■ PROBLEM DETAILS
Would you return every line of the listing below that has "same" in it?

■ PROVIDED MATERIAL
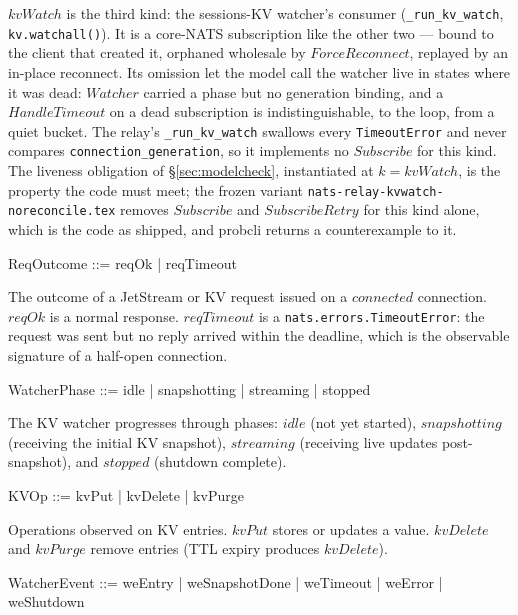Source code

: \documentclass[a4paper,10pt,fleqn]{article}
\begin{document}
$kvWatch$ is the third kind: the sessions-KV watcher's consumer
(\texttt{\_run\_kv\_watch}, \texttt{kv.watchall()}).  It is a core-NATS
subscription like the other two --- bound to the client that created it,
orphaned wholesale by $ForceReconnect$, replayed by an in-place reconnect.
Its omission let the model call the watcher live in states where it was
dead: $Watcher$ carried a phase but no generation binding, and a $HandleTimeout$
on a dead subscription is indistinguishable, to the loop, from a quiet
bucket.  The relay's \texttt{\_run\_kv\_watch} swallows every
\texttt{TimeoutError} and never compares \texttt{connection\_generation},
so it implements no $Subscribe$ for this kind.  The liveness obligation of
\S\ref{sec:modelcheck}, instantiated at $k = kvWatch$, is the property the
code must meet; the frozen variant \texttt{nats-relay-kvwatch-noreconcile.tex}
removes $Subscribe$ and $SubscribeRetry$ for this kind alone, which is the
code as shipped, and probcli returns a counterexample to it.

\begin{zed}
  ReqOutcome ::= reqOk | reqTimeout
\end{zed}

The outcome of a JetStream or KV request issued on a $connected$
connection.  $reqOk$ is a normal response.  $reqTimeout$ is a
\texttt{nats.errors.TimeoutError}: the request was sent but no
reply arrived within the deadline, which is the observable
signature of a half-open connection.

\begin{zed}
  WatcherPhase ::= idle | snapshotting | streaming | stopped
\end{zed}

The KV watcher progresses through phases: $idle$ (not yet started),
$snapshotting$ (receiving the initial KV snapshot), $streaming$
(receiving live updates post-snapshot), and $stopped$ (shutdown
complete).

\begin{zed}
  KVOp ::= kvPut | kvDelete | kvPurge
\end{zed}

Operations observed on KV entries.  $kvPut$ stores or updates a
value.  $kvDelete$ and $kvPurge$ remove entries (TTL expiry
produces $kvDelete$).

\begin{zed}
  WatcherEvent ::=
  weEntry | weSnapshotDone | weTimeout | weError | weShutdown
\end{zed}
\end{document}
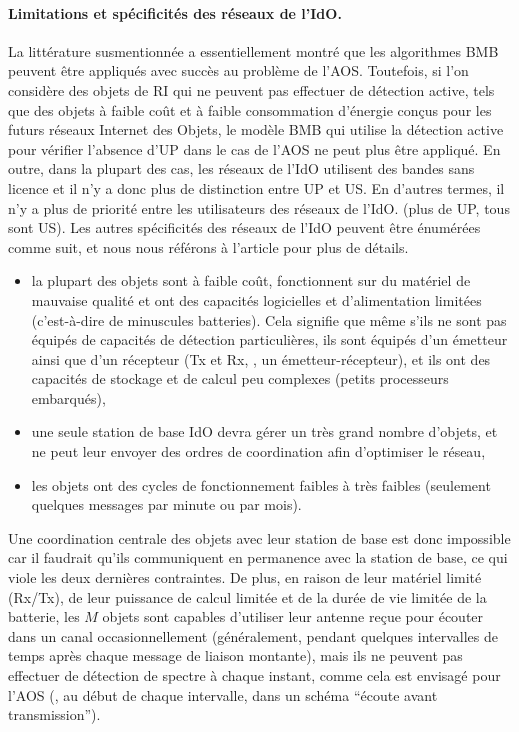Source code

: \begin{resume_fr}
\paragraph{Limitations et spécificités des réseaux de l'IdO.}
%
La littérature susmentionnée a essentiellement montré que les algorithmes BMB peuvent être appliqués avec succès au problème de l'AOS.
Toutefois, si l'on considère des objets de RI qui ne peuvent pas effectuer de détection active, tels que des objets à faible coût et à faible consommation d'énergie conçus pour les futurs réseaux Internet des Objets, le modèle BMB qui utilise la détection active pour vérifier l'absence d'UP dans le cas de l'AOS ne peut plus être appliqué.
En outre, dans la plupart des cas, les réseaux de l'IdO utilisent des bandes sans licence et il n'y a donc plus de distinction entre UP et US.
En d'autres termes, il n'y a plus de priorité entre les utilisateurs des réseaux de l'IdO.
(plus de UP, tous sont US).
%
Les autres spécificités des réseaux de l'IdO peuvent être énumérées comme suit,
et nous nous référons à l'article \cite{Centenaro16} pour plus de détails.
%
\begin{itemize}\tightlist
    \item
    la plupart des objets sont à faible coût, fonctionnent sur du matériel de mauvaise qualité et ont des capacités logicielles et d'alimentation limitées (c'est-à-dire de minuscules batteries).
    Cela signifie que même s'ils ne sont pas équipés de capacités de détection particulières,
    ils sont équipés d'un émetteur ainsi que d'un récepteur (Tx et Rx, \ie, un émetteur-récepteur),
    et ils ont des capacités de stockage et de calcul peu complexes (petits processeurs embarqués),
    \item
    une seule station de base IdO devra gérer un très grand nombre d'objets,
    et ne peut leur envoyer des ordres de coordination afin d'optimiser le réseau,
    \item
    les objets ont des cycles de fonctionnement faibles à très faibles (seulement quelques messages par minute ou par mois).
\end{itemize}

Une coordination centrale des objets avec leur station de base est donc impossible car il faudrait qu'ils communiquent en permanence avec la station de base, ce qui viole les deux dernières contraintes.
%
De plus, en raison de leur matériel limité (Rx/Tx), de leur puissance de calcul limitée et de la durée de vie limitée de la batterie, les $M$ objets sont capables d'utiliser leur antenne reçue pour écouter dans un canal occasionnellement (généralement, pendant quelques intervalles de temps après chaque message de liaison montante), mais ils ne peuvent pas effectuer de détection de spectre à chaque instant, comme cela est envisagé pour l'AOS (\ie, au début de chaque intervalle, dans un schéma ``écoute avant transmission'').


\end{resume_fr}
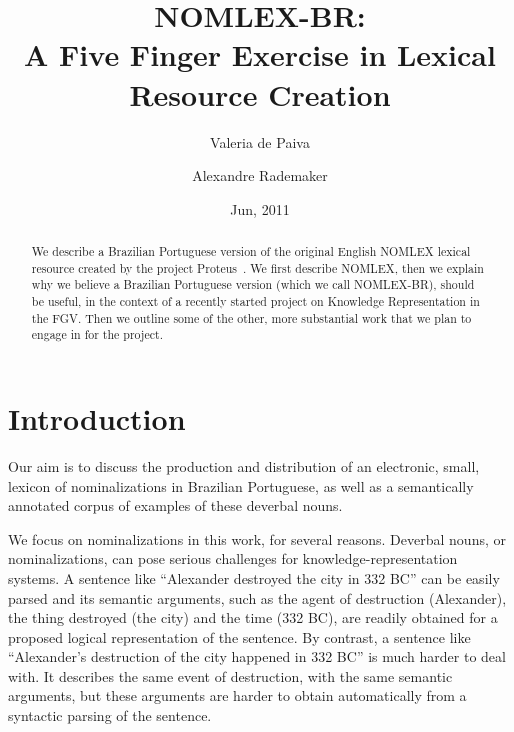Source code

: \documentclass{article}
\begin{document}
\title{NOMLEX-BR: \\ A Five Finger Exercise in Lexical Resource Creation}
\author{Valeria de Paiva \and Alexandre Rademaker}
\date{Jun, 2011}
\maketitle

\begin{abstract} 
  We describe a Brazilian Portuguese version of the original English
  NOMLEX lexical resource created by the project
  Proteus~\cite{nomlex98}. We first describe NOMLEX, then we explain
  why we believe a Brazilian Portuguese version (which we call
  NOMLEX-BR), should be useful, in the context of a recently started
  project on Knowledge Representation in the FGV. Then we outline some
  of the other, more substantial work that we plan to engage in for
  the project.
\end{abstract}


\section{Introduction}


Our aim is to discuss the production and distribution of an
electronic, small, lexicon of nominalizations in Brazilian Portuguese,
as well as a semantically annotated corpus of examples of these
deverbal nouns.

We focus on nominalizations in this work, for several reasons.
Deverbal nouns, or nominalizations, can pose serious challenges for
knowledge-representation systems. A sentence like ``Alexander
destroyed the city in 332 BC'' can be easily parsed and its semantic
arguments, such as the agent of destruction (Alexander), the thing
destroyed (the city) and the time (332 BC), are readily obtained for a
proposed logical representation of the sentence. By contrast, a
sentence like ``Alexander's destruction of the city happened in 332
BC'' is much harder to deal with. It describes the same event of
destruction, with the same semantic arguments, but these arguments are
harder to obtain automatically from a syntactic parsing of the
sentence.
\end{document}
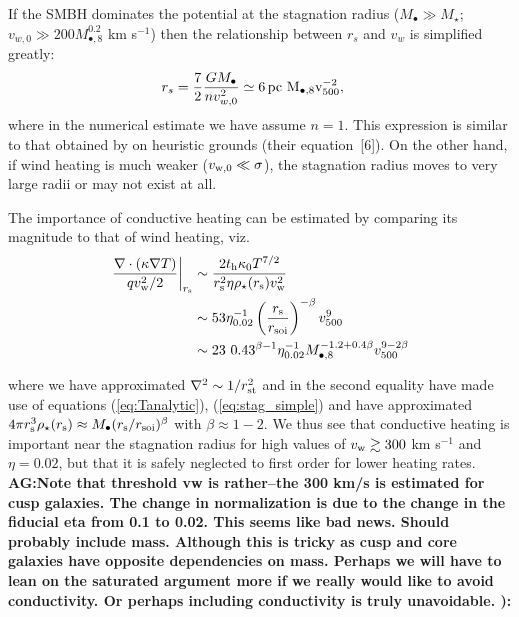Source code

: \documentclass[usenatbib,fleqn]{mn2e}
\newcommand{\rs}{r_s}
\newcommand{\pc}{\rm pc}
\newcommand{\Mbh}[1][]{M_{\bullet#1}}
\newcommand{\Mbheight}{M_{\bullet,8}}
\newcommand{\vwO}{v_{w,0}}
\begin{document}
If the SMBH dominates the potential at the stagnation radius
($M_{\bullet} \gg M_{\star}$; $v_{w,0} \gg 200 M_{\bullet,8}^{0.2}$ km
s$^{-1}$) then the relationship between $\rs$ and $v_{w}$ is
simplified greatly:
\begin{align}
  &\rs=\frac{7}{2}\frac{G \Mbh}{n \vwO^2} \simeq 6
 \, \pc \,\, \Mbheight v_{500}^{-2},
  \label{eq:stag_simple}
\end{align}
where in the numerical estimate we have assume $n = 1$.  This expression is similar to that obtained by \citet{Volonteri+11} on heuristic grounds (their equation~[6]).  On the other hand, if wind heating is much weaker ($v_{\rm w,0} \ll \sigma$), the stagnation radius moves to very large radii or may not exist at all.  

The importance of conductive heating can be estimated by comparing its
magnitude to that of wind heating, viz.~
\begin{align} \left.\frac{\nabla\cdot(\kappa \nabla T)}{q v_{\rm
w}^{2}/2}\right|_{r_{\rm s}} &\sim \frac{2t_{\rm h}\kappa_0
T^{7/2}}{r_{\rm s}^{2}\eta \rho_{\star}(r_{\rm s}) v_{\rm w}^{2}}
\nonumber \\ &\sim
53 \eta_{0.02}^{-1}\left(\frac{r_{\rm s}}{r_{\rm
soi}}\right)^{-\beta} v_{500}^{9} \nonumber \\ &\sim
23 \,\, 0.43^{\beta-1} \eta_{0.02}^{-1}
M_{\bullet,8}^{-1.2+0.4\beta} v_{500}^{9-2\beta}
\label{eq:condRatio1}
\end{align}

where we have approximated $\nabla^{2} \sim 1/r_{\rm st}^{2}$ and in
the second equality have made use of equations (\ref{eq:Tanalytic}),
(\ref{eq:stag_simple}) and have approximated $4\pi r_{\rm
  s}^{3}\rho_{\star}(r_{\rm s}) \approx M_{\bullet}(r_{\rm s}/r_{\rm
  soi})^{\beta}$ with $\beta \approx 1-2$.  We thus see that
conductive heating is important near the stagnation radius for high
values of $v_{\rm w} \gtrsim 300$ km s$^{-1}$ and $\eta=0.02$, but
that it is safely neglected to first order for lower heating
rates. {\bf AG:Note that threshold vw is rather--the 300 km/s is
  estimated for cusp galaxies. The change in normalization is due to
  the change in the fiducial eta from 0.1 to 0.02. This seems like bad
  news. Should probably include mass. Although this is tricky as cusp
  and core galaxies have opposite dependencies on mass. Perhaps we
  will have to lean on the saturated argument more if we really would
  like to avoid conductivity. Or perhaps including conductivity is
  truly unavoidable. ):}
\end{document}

■ COMPLETED TASK
BC'' is much harder to deal with. It describes the same event of
destruction, with the same semantic arguments, but these arguments are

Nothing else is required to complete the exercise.